Kolloquium | Microprocessor Verification/Debugging in Abstracted Level and their Application to Post-silicon Debugging
10.09.10 | 15:00 Uhr c.t. | Rotunde Cartsium
Masahiro Fujita | VLSI Design and Education Center | University of Tokyo
Pipelined microprocessors, especially with superscalar and out-of- order mechanisms, are difficult to be formally verified mainly because they have so many different control sequences to be examined. On the other hand, in order to make microprocessors more reliable and generating higher performance, various error recovery algorithms, such as recovery from timing errors, are now incorporated on top of the highly complicated control sequences. This gives another complexity to the verification of microprocessors.

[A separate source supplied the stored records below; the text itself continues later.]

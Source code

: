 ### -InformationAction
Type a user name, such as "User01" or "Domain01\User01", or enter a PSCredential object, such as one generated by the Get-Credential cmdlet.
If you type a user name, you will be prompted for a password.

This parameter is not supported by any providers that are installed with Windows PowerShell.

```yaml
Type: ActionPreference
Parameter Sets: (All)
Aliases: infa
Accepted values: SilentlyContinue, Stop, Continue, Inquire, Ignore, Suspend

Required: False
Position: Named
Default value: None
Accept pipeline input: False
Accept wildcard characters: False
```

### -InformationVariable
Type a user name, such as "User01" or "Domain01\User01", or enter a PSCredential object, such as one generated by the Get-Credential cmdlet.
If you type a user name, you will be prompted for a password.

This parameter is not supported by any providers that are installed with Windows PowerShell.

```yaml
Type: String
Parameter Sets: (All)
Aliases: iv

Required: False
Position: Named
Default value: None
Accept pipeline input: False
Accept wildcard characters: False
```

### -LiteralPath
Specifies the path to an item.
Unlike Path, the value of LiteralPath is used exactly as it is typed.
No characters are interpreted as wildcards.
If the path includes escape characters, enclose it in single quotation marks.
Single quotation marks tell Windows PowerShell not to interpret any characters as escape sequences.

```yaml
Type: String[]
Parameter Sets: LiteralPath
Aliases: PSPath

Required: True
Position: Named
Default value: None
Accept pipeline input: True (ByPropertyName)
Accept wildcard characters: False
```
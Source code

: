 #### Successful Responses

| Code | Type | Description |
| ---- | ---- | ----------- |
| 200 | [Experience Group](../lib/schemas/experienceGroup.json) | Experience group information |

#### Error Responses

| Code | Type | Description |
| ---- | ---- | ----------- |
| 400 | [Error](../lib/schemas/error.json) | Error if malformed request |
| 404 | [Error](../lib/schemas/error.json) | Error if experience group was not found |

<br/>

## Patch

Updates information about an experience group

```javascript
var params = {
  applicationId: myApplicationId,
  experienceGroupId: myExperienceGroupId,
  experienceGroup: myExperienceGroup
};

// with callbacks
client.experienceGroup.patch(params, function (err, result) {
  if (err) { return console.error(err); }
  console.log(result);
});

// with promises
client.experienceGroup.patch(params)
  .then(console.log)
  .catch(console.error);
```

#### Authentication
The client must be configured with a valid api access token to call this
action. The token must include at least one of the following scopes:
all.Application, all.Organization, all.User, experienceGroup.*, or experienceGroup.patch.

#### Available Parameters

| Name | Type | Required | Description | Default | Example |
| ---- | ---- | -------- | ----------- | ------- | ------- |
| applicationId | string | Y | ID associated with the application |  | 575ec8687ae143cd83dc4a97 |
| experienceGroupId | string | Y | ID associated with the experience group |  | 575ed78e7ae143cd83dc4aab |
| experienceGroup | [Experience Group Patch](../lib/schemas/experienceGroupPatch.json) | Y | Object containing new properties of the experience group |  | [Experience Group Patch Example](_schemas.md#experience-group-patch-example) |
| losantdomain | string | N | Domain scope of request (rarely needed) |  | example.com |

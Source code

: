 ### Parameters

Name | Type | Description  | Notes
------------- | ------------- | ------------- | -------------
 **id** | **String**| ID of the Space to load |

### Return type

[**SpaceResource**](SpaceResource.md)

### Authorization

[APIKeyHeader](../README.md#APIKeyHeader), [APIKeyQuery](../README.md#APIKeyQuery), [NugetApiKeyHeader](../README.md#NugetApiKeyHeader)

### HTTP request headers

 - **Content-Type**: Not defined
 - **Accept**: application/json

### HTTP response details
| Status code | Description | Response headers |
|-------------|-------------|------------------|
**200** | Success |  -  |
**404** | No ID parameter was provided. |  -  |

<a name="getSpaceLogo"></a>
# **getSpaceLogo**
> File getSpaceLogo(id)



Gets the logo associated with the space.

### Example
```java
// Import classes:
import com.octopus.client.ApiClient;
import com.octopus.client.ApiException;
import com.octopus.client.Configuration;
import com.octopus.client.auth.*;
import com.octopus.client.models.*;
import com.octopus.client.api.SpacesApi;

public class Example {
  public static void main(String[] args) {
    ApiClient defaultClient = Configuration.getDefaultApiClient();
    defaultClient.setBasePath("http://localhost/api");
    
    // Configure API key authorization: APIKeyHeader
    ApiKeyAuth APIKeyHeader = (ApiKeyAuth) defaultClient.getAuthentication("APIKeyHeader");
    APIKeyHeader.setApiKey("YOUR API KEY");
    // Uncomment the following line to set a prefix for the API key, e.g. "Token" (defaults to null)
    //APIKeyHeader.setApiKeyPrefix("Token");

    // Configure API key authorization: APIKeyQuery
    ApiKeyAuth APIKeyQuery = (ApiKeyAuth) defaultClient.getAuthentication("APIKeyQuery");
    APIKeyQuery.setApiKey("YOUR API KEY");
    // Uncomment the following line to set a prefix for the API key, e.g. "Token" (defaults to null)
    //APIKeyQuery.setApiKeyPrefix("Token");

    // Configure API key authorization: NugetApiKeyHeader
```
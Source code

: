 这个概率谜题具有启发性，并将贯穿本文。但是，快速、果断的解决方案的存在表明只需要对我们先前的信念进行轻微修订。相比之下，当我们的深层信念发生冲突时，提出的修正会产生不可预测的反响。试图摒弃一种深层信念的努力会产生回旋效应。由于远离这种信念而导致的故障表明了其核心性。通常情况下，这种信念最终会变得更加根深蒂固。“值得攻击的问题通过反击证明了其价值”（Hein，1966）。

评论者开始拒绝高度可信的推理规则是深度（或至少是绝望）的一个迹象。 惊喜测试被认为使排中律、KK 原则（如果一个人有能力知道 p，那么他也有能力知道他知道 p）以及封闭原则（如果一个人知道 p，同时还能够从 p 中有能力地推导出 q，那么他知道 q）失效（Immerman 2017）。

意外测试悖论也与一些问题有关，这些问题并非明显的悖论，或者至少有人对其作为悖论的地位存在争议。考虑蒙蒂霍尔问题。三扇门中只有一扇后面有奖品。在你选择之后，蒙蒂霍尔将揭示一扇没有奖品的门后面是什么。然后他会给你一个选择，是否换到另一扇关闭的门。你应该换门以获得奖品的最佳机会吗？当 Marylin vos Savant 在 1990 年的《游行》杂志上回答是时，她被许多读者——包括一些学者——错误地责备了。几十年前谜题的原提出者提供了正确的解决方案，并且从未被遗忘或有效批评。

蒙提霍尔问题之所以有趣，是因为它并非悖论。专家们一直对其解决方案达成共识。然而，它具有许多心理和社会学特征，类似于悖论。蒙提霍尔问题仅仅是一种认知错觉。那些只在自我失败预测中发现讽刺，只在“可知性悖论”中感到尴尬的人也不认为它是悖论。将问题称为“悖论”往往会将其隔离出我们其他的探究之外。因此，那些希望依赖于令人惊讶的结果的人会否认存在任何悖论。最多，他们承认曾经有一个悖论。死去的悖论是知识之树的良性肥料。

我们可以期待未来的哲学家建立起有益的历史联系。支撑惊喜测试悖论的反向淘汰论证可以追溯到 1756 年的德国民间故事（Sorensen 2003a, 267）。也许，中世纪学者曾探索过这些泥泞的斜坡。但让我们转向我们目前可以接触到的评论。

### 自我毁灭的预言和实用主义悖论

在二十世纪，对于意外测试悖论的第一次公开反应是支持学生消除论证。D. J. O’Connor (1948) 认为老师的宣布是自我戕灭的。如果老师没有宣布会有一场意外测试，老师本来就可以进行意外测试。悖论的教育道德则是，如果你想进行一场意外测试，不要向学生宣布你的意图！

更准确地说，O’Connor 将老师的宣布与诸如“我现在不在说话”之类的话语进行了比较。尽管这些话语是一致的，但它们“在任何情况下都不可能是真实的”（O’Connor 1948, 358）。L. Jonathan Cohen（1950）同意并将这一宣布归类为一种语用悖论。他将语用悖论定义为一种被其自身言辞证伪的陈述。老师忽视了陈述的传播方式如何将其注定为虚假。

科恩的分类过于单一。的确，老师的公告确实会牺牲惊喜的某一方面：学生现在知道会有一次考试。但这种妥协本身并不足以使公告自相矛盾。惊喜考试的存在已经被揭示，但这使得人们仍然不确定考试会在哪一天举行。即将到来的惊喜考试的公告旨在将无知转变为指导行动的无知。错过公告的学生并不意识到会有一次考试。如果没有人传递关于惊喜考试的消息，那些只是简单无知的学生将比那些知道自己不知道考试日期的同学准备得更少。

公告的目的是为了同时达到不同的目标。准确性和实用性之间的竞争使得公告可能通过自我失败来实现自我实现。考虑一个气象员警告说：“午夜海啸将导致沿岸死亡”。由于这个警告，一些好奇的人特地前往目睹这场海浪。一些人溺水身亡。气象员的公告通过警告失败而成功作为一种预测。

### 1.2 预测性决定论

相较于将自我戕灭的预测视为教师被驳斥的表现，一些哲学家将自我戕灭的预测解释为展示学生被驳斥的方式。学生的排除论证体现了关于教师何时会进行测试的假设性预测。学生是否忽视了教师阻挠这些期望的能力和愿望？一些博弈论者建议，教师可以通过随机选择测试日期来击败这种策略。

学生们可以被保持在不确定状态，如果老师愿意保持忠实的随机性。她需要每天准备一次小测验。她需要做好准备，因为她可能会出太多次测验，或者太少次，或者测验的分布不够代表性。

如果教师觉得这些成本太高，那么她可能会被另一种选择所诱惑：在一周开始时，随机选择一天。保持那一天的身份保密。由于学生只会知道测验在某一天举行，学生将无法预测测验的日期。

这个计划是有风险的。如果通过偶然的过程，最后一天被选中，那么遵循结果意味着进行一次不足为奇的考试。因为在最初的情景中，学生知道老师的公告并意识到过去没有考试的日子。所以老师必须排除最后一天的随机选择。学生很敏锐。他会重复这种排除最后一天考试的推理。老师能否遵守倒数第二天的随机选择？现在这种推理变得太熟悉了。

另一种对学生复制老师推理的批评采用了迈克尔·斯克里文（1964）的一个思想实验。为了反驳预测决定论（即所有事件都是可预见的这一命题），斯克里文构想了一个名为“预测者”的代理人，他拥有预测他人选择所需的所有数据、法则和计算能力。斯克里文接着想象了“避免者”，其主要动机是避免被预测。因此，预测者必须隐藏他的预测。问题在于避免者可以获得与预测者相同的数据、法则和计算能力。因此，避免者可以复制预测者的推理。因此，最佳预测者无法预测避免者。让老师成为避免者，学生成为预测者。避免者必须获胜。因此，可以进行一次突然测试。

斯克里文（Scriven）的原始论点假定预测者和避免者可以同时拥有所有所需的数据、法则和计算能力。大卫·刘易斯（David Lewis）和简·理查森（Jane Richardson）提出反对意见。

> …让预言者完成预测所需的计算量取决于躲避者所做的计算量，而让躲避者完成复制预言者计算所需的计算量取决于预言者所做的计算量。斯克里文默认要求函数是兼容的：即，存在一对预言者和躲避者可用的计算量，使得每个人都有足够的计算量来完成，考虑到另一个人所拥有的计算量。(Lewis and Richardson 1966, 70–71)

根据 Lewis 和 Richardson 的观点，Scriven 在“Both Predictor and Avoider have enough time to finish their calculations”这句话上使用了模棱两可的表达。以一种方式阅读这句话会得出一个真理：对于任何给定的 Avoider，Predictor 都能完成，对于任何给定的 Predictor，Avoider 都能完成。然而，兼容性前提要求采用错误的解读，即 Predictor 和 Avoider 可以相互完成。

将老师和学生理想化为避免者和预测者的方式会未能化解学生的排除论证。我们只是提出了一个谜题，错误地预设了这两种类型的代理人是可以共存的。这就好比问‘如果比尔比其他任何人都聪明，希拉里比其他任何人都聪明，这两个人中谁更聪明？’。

In this talk, first we give an improved formal verification technique for superscalar out-of-order microprocessors with timing error recovery mechanisms. Then we introduce a debugging method for such microprocessors. Although the abstract processor design is verified, it is implementing a subset of the instructions of the target processor, since formal verification needs such reductions of designs. Real designs must be in RTL/gate and implement all instructions and mechanisms. In that sense, real designs are functionally different from their abstracted ones. Therefore, guaranteeing the correctness of real designs is another challenge and may not be complete even if their abstracted version has been completely and formally verified. So we propose an approach that inserts programmable circuits into the portions of the real designs which correspond to the buggy portions in their abstracted designs. A multiplexer based debugging method is applied to precisely identify the portions of the abstracted designs where programmable circuits should be inserted. We show some experimental results on how bugs in abstracted designs can be grouped and expanded to cover more bugs.
Biography
Masahiro Fujita received his Ph.D. degree in Information Engineering from the University of Tokyo in 1985 and shortly after joined Fujitsu Laboratories Ltd. From 1993 to 2000, he had been assigned to Fujitsu's US research office and directed the CAD research and development group. In March 2000, he joined the department of Electronic Engineering in the University of Tokyo as a professor. He is now a professor at VLSI Design and Education Center (VDEC) in the university. He has co-authored 7 books, and has over 150 publications. He has received several awards from Japanese major scientific societies on his works in formal verification and logic synthesis. His doctor degree thesis was written in early 80's and on model checking. Since then he has been involved in many research projects on various aspects of formal verification. His current research interests include synthesis and verification in higher level design stages, hardware/software co-designs and also digital/analog co-designs.